- _The input_:
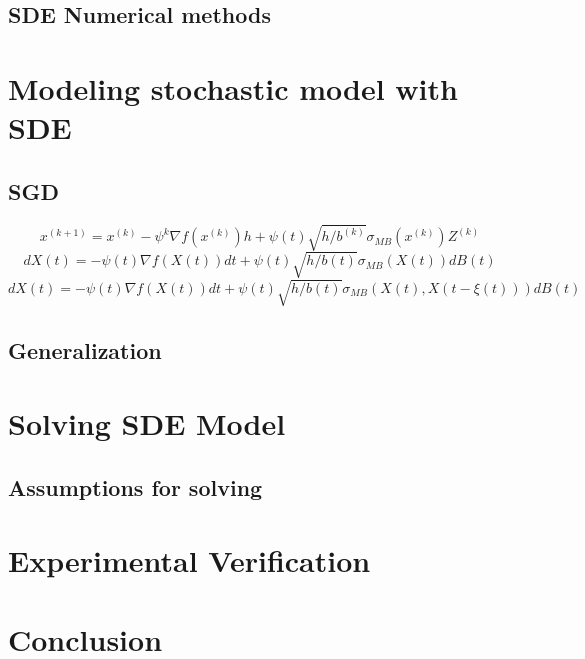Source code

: \documentclass[12pt]{article}
\theoremstyle{definition}
\numberwithin{equation}{section}
\begin{document}
\subsection{SDE Numerical methods}

\section{Modeling stochastic model with SDE}
\subsection{SGD}
\begin{equation}
  x^{(k+1)} = x^{(k)} - \psi^k \nabla f(x^{(k)}) h +  \psi(t)\sqrt{h/b^{(k)}} \sigma_{MB}(x^{(k)})Z^{(k)}
\end{equation}
\begin{equation}
  dX(t) = -\psi(t)\nabla f(X(t))dt + \psi(t)\sqrt{h/b(t)} \sigma_{MB}(X(t))dB(t)
\end{equation}
\begin{equation}
  dX(t) = -\psi(t)\nabla f(X(t))dt + \psi(t)\sqrt{h/b(t)} \sigma_{MB}(X(t), X(t-\xi(t)))dB(t)
\end{equation}
\subsection{Generalization}
\section{Solving SDE Model}
\label{sec:SolvingSDEModel}
\subsection{Assumptions for solving}
\section{Experimental Verification} 
\label{sec:ExperimentalVerification}
\section{Conclusion}
\printbibliography
\end{document}
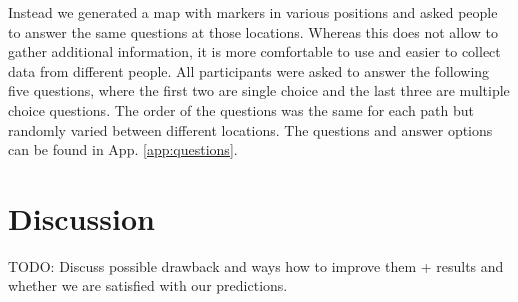 \documentclass[letterpaper]{article}
\begin{document}
Instead we generated a map with markers in various positions and asked people to answer the same questions at those locations. Whereas this does not allow to gather additional information, it is more comfortable to use and easier to collect data from different people. All participants were asked to answer the following five questions, where the first two are single choice and the last three are multiple choice questions. The order of the questions was the same for each path but randomly varied between different locations. The questions and answer options can be found in App. \ref{app:questions}.



\section{Discussion}\label{sec:discussion}
TODO: Discuss possible drawback and ways how to improve them + results and whether we are satisfied with our predictions.
\end{document}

- _What is expected_: Wherever the word "label" turns up in the records above, copy the line that holds it.

- _Task response_:
\label{sec:SolvingSDEModel}
\label{sec:ExperimentalVerification}
\section{Discussion}\label{sec:discussion}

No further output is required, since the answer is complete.